WHAT YOU ARE ASKED TO DO
Scanning the entries below, copy every line that contains the word "independently".

ENTRIES SUPPLIED
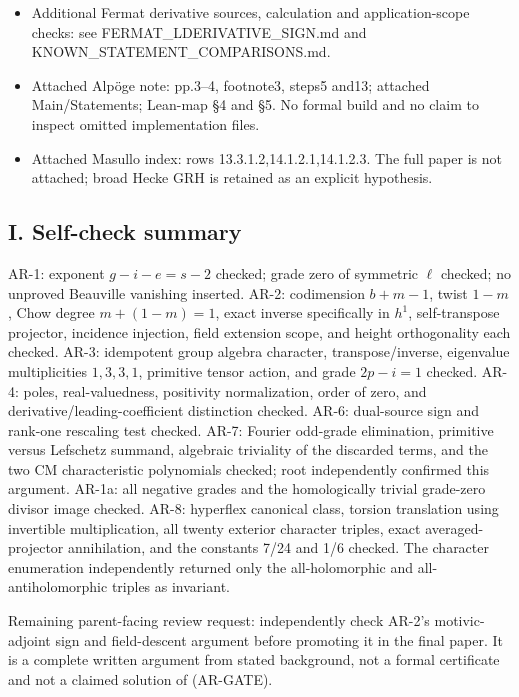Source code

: \begin{itemize}
  Gu 2026: https://arxiv.org/abs/2609.33223 . Local primary v2 read at
  work/references/Gu2026.pdf/.txt: Theorem 1.3, Proposition 5.3, §2.2
  and Corollary 1.6; root's complete AR-10 proof independently checked
  against these statements.
\item
  Additional Fermat derivative sources, calculation and
  application-scope checks: see FERMAT\_LDERIVATIVE\_SIGN.md and
  KNOWN\_STATEMENT\_COMPARISONS.md.
\item
  Attached Alpöge note: pp.3--4, footnote3, steps5 and13; attached
  Main/Statements; Lean-map §4 and §5. No formal build and no claim to
  inspect omitted implementation files.
\item
  Attached Masullo index: rows 13.3.1.2,14.1.2.1,14.1.2.3. The full
  paper is not attached; broad Hecke GRH is retained as an explicit
  hypothesis.
\end{itemize}

\subsection{I. Self-check summary}\label{i.-self-check-summary}

AR-1: exponent \(g-i-e=s-2\) checked; grade zero of symmetric \(\ell\)
checked; no unproved Beauville vanishing inserted. AR-2: codimension
\(b+m-1\), twist \(1-m\), Chow degree \(m+(1-m)=1\), exact inverse
specifically in \(h^1\), self-transpose projector, incidence injection,
field extension scope, and height orthogonality each checked. AR-3:
idempotent group algebra character, transpose/inverse, eigenvalue
multiplicities \(1,3,3,1\), primitive tensor action, and grade
\(2p-i=1\) checked. AR-4: poles, real-valuedness, positivity
normalization, order of zero, and derivative/leading-coefficient
distinction checked. AR-6: dual-source sign and rank-one rescaling test
checked. AR-7: Fourier odd-grade elimination, primitive versus Lefschetz
summand, algebraic triviality of the discarded terms, and the two CM
characteristic polynomials checked; root independently confirmed this
argument. AR-1a: all negative grades and the homologically trivial
grade-zero divisor image checked. AR-8: hyperflex canonical class,
torsion translation using invertible multiplication, all twenty exterior
character triples, exact averaged-projector annihilation, and the
constants 7/24 and 1/6 checked. The character enumeration independently
returned only the all-holomorphic and all-antiholomorphic triples as
invariant.

Remaining parent-facing review request: independently check AR-2's
motivic-adjoint sign and field-descent argument before promoting it in
the final paper. It is a complete written argument from stated
background, not a formal certificate and not a claimed solution of
(AR-GATE).
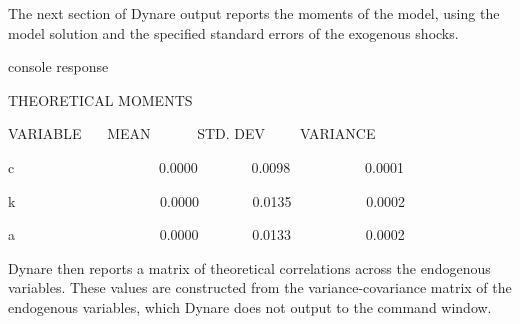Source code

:\documentclass[a4paper,12pt]{article}%
\begin{document}
The next section of Dynare output reports the moments of the model, using the
model solution and the specified standard errors of the exogenous shocks.%

\vspace{3ex}
\begin{myresult}{console response}%


\textsf{THEORETICAL MOMENTS}

\textsf{%
\vspace{3ex}%
}

\textsf{VARIABLE \ \ \ MEAN \ \ \ \ \ \ STD. DEV\ \ \ \ \ VARIANCE}

\textsf{c \ \ \ \ \ \ \ \ \ \ \ \ \ \ \ \ \ \ \ \ 0.0000 \ \ \ \ \ \ \ 0.0098
\ \ \ \ \ \ \ \ \ \ 0.0001}

\textsf{k \ \ \ \ \ \ \ \ \ \ \ \ \ \ \ \ \ \ \ \ 0.0000 \ \ \ \ \ \ \ 0.0135
\ \ \ \ \ \ \ \ \ \ 0.0002}

\textsf{a \ \ \ \ \ \ \ \ \ \ \ \ \ \ \ \ \ \ \ \ 0.0000 \ \ \ \ \ \ \ 0.0133
\ \ \ \ \ \ \ \ \ \ 0.0002}%

\end{myresult}
\vspace{3ex}%


Dynare then reports a matrix of theoretical correlations across the endogenous
variables. These values are constructed from the variance-covariance matrix of
the endogenous variables, which Dynare does not output to the command window.%
\end{document}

COMPLETED TASK
  and Corollary 1.6; root's complete AR-10 proof independently checked
characteristic polynomials checked; root independently confirmed this
constants 7/24 and 1/6 checked. The character enumeration independently
Remaining parent-facing review request: independently check AR-2's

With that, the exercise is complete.